たちどころに何の臭いかかぎ分けられる……だけでなく、臭いに関するデータや知識をたっぷり持っていて、解析能力もハンパありません。
たとえば目の前にいる人間の臭いを嗅げば、その人が先程まで何をしたのかまでさらりと答えてみせることができますし、犯罪現場でクンクンすれば、そこで何が行われたのかが手にとるようにわかるのです。
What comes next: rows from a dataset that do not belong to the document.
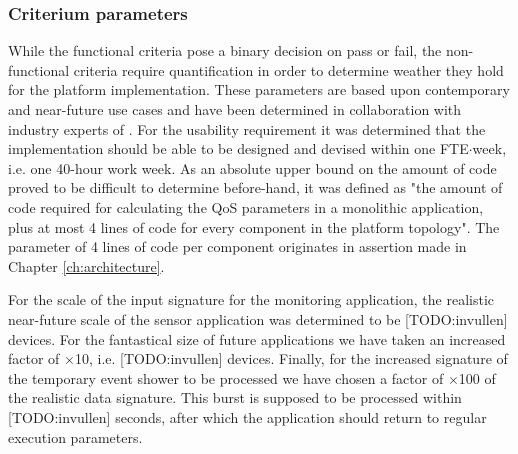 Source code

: \subsubsection{Criterium parameters}
While the functional criteria pose a binary decision on pass or fail, the non-functional criteria require quantification in order to determine weather they hold for the platform implementation. These parameters are based upon contemporary and near-future use cases and have been determined in collaboration with industry experts of \nedap. For the usability requirement it was determined that the implementation should be able to be designed and devised within one FTE$\cdot$week, i.e. one 40-hour work week. As an absolute upper bound on the amount of code proved to be difficult to determine before-hand, it was defined as "the amount of code required for calculating the QoS parameters in a monolithic application, plus at most 4 lines of code for every component in the platform topology". The parameter of 4 lines of code per component originates in assertion made in Chapter \ref{ch:architecture}.

For the scale of the input signature for the monitoring application, the realistic near-future scale of the sensor application was determined to be [TODO:invullen] devices. For the fantastical size of future applications we have taken an increased factor of $\times$10, i.e. [TODO:invullen] devices. Finally, for the increased signature of the temporary event shower to be processed we have chosen a factor of $\times$100 of the realistic data signature. This burst is supposed to be processed within [TODO:invullen] seconds, after which the application should return to regular execution parameters.

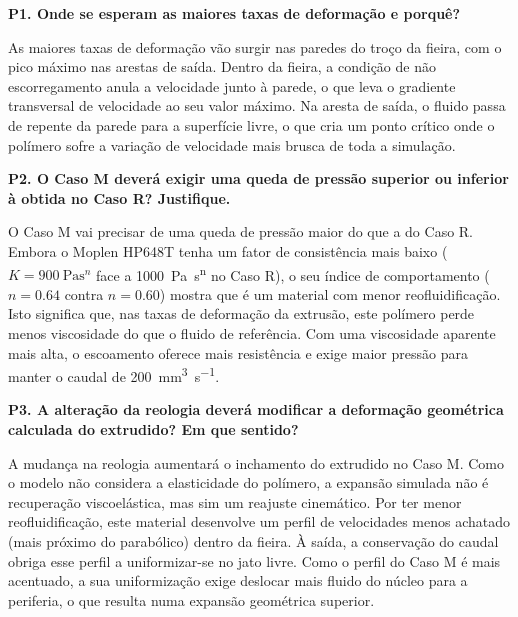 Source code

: \textbf{P1. Onde se esperam as maiores taxas de deformação e porquê?}

As maiores taxas de deformação vão surgir nas paredes do troço da fieira, com o pico máximo nas arestas de saída. Dentro da fieira, a condição de não escorregamento anula a velocidade junto à parede, o que leva o gradiente transversal de velocidade ao seu valor máximo. Na aresta de saída, o fluido passa de repente da parede para a superfície livre, o que cria um ponto crítico onde o polímero sofre a variação de velocidade mais brusca de toda a simulação.

\textbf{P2. O Caso M deverá exigir uma queda de pressão superior ou inferior à obtida no Caso R? Justifique.}

O Caso M vai precisar de uma queda de pressão maior do que a do Caso R. Embora o Moplen HP648T tenha um fator de consistência mais baixo ($K = \qty{900}{\pascal\second\tothe{n}}$ face a \qty{1000}{\pascal\second\tothe{n}} no Caso R), o seu índice de comportamento ($n = \num{0,64}$ contra $n = \num{0,60}$) mostra que é um material com menor reofluidificação. Isto significa que, nas taxas de deformação da extrusão, este polímero perde menos viscosidade do que o fluido de referência. Com uma viscosidade aparente mais alta, o escoamento oferece mais resistência e exige maior pressão para manter o caudal de \qty{200}{\milli\metre\cubed\per\second}.

\textbf{P3. A alteração da reologia deverá modificar a deformação geométrica calculada do extrudido? Em que sentido?}

A mudança na reologia aumentará o inchamento do extrudido no Caso M. Como o modelo não considera a elasticidade do polímero, a expansão simulada não é recuperação viscoelástica, mas sim um reajuste cinemático. Por ter menor reofluidificação, este material desenvolve um perfil de velocidades menos achatado (mais próximo do parabólico) dentro da fieira. À saída, a conservação do caudal obriga esse perfil a uniformizar-se no jato livre. Como o perfil do Caso M é mais acentuado, a sua uniformização exige deslocar mais fluido do núcleo para a periferia, o que resulta numa expansão geométrica superior.
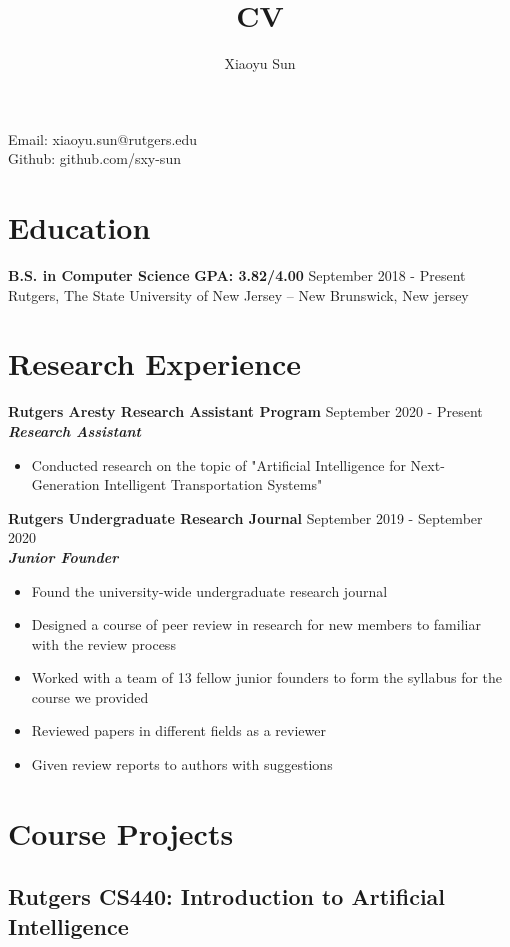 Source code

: \documentclass{article}
\makeatletter
\renewcommand{\maketitle}{
\begin{center}
{\huge\bfseries
\theauthor}

\vspace{.25em}

Email: xiaoyu.sun@rutgers.edu\\
Github: github.com/sxy-sun
\end{center}
}
\makeatother
\begin{document}
\title{CV}
\author{Xiaoyu Sun}
\maketitle

\section{Education}
\textbf{B.S. in Computer Science} \space \textbf{GPA: 3.82/4.00}
\hfill{September 2018 - Present}\\
Rutgers, The State University of New Jersey – New Brunswick, New jersey

\section{Research Experience}
\textbf{Rutgers Aresty Research Assistant Program}
\hfill{September 2020 - Present}\\
\textit{\textbf{Research Assistant}}
\begin{itemize}
  \itemsep0em
  \item Conducted research on the topic of "Artificial Intelligence for Next-Generation Intelligent Transportation Systems"\\
\end{itemize}

\noindent \textbf{Rutgers Undergraduate Research Journal}
\hfill{September 2019 - September 2020}\\
\textit{\textbf{Junior Founder}}
\begin{itemize}
  \itemsep0em
  \item Found the university-wide undergraduate research journal
  \item Designed a course of peer review in research for new members to familiar with the
review process
  \item  Worked with a team of 13 fellow junior founders to form the syllabus for the course we
provided
  \item Reviewed papers in different fields as a reviewer
  \item Given review reports to authors with suggestions
\end{itemize}


\section{Course Projects}
\subsection*{Rutgers CS440: Introduction to Artificial Intelligence}
\end{document}
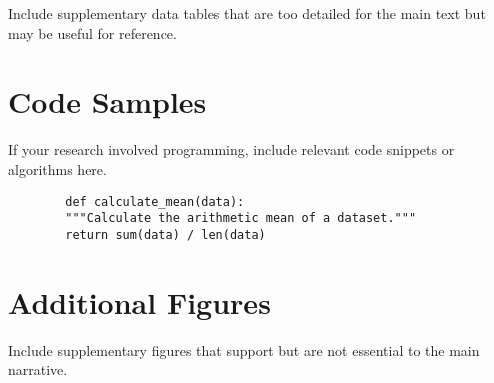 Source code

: \documentclass[12pt, a4paper]{report}
\begin{document}
	Include supplementary data tables that are too detailed for the main text but may be useful for reference.
	
	\chapter{Code Samples}
	\label{app:code}
	
	If your research involved programming, include relevant code snippets or algorithms here.
	
	\begin{verbatim}
		def calculate_mean(data):
		"""Calculate the arithmetic mean of a dataset."""
		return sum(data) / len(data)
	\end{verbatim}
	
	\chapter{Additional Figures}
	\label{app:figures}
	
	Include supplementary figures that support but are not essential to the main narrative.
	
\end{document}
仮にうまく脳内データベースでヒットしなかった場合は、自宅兼実験室であれこれ臭いを調合し、正解を導き出します。
つまりはひとり嗅覚専門CSI状態。
あまりに鼻がききすぎるので、普段は鼻栓をしています。
いざとなるとそれをシュポっと抜いて、クンクン嗅ぐのですが、少し間延びしたルックスもあって(失礼)、仕草がとてもユーモラス。
でも天才肌ですからやはりちょっとメンドくさいキャラ。
奥さんとは別れて、子供をめぐって争っている状態です。
時折«СБР»(ラテン文字なら”SBR”)なる捜査局の知人、ヴィクトル大佐(Виктор)の依頼で、コンサルタントのような形で事件捜査に加わります。
«СБР»は«Специального бюро расследований»(”Special Bureau of Investigation”)の略。
FBIのロシア語表記が«Федеральное бюро расследований»なので、それにならった架空の組織でしょうか。
この2人を中心にお話が展開しますが、彼等のようなむさ苦しい男たちと対照的に、毎回超絶的に美しい女性が登場するというのがまたいかにもウクライナなドラマ。
映像表現はカメラワーク、編集、VFXなど洗練されていて、画像だけ見ている限り英米のドラマと区別がつきません。
シナリオは「惜しい、もうちょっと」のところもありますが、劇映画だけでなくドラマの世界でも旧東側の作品が洗練されてきているのがわかります。
原題は「ニュハーチ」。«Нюхать»(ニューハチ)が「嗅ぐ」なので、その派生でしょうか。
英題は”Sniffer”。そのまま主人公の役名になっています。
クレジットはロシア語で、セリフもロシア語。
製作はウクライナのFILM UA。ウクライナのICTVで2013年11月11日~シーズン1を放送(全8話)。ロシアではチャンネル1で放送。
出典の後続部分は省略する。